Source: Anninvitation.com

 

When our phones and computers run out of battery, we may become frustrated. While inconvenient, we likely forgive these technologies for failing us. These failures are transient, and ultimately forgettable. Forgivable, even — we carefully recharge our phones and tote them around, despite our previous squabbles. But what if our body fails us? Sprained ankles, weak lungs, chemical imbalances, limited hearing ranges, truncated visual peripheries, mobility impairments? The complexity of the human body is astonishing, and if there’s anything that the design process has taught me, it is that the more complex a design, the more likely a part – or the whole – is to fail.

Truly, it’s astonishing how many functions the body serves is supposed to serve. In my opinion, one of the most exciting aspects of living in the 21st century – as opposed to the 20th or the 19th or the 18th and so forth –  is that there is no shortage of new technologies aiming to mitigate or altogether resolve some of these “failures”. That is, of course, only if somebody wants to utilize them.

From advances in pharmaceuticals to advances in hardware for bone fortification, it’s interesting to see the world’s formal and informal design and engineering community look at the body as a design inspiration. From rectifying our inabilities to “stand up straight”, to lessening the impact of Alzheimer’s on a patient, it’s interesting to think about what we consider assistive technologies today, and to ponder – or even dare to project – what these technologies will look like in the future.

With complicated designs come complicated solutions, and the body is the most complicated design of them all. It would be interesting to pick a part of the body on a kinesiology chart and think about how to protect, fortify, or amplify its power and potential. I feel so lucky to be a part of a course that empowers us as blossoming designers and engineers to think of the gifts of the body, and how to improve the “human experience.” After all… “it’s the only place [we] have to live.”

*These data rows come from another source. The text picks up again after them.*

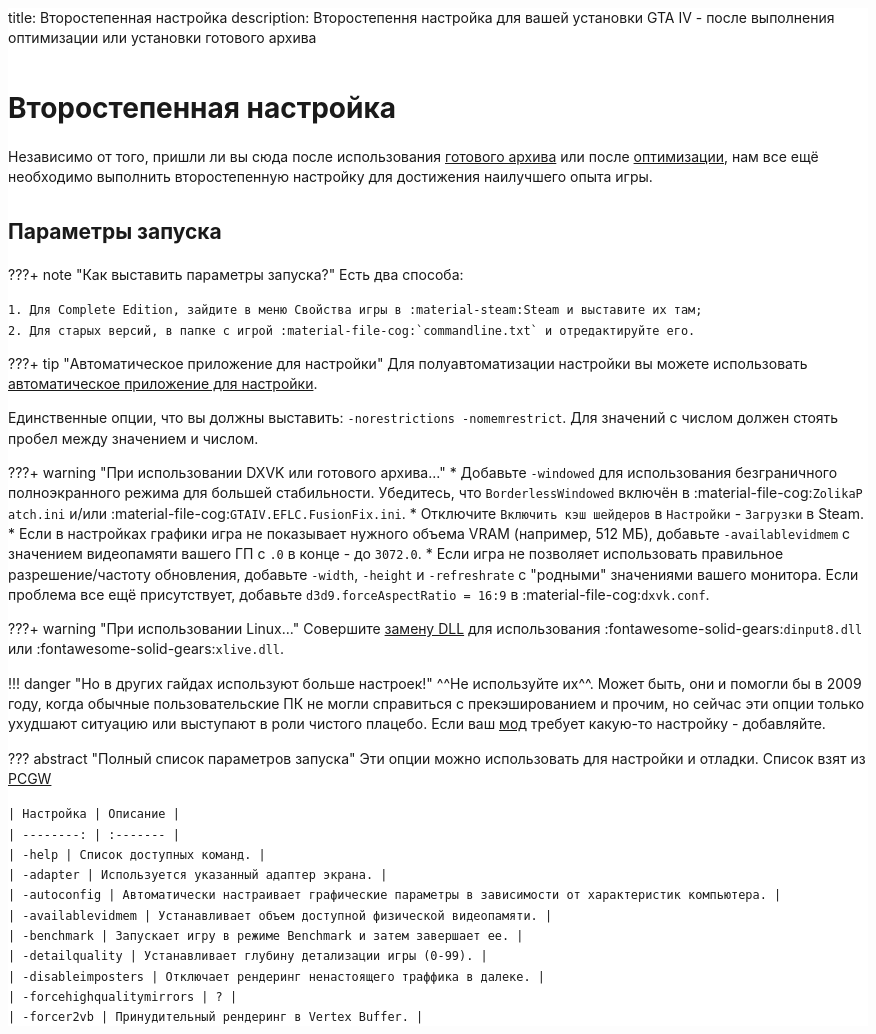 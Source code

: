 title: Второстепенная настройка
description: Второстепення настройка для вашей установки GTA IV - после выполнения оптимизации или установки готового архива

# Второстепенная настройка
Независимо от того, пришли ли вы сюда после использования [готового архива](drag-and-drop-archive.md) или после [оптимизации](optimization.md), нам все ещё необходимо выполнить второстепенную настройку для достижения наилучшего опыта игры.

## Параметры запуска
???+ note "Как выставить параметры запуска?"
    Есть два способа:
    
    1. Для Complete Edition, зайдите в меню Свойства игры в :material-steam:Steam и выставите их там;
    2. Для старых версий, в папке с игрой :material-file-cog:`commandline.txt` и отредактируйте его.
???+ tip "Автоматическое приложение для настройки"
    Для полуавтоматизации настройки вы можете использовать [автоматическое приложение для настройки](../optimization/#setup-utility).

Единственные опции, что вы должны выставить: `-norestrictions -nomemrestrict`. Для значений с числом должен стоять пробел между значением и числом.

???+ warning "При использовании DXVK или готового архива..."
    * Добавьте `-windowed` для использования безграничного полноэкранного режима для большей стабильности. Убедитесь, что `BorderlessWindowed` включён в :material-file-cog:`ZolikaPatch.ini` и/или :material-file-cog:`GTAIV.EFLC.FusionFix.ini`.
    * Отключите `Включить кэш шейдеров` в `Настройки` - `Загрузки` в Steam.
    * Если в настройках графики игра не показывает нужного объема VRAM (например, 512 МБ), добавьте `-availablevidmem` с значением видеопамяти вашего ГП с `.0` в конце - до `3072.0`.
    * Если игра не позволяет использовать правильное разрешение/частоту обновления, добавьте `-width`, `-height` и `-refreshrate` с "родными" значениями вашего монитора. Если проблема все ещё присутствует, добавьте `d3d9.forceAspectRatio = 16:9` в :material-file-cog:`dxvk.conf`.

???+ warning "При использовании Linux..."
    Совершите [замену DLL](https://cookieplmonster.github.io/setup-instructions/#proton-wine) для использования :fontawesome-solid-gears:`dinput8.dll` или :fontawesome-solid-gears:`xlive.dll`.

!!! danger "Но в других гайдах используют больше настроек!"
    ^^Не используйте их^^. Может быть, они и помогли бы в 2009 году, когда обычные пользовательские ПК не могли справиться с прекэшированием и прочим, но сейчас эти опции только ухудшают ситуацию или выступают в роли чистого плацебо. Если ваш [мод](extras/mods.md) требует какую-то настройку - добавляйте.

??? abstract "Полный список параметров запуска"
    Эти опции можно использовать для настройки и отладки. Список взят из [PCGW](https://www.pcgamingwiki.com/wiki/Grand_Theft_Auto_IV#Launch_options)

    | Настройка | Описание | 
    | --------: | :------- |
    | -help | Список доступных команд. |
    | -adapter | Используется указанный адаптер экрана. |
    | -autoconfig | Автоматически настраивает графические параметры в зависимости от характеристик компьютера. |
    | -availablevidmem | Устанавливает объем доступной физической видеопамяти. |
    | -benchmark | Запускает игру в режиме Benchmark и затем завершает ее. |
    | -detailquality | Устанавливает глубину детализации игры (0-99). |
    | -disableimposters | Отключает рендеринг ненастоящего траффика в далеке. |
    | -forcehighqualitymirrors | ? |
    | -forcer2vb | Принудительный рендеринг в Vertex Buffer. |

Source: Jim Rohn, motivational speaker and entrepreneur.

 

 

One Response to “Design Inspiration”

  1. Jeff Dusek says:

    The top chart you have in your post is very interesting, and I look forward to seeing how things actually progress. The idea of “augmented human ability” is powerful, and I often times wonder where the line should be between “correcting” impairments, and “improving” upon an individuals current abilities. As technology progresses I think we are going to be faced with some very interesting moral/philosophical dilemmas about how we use our technological gifts.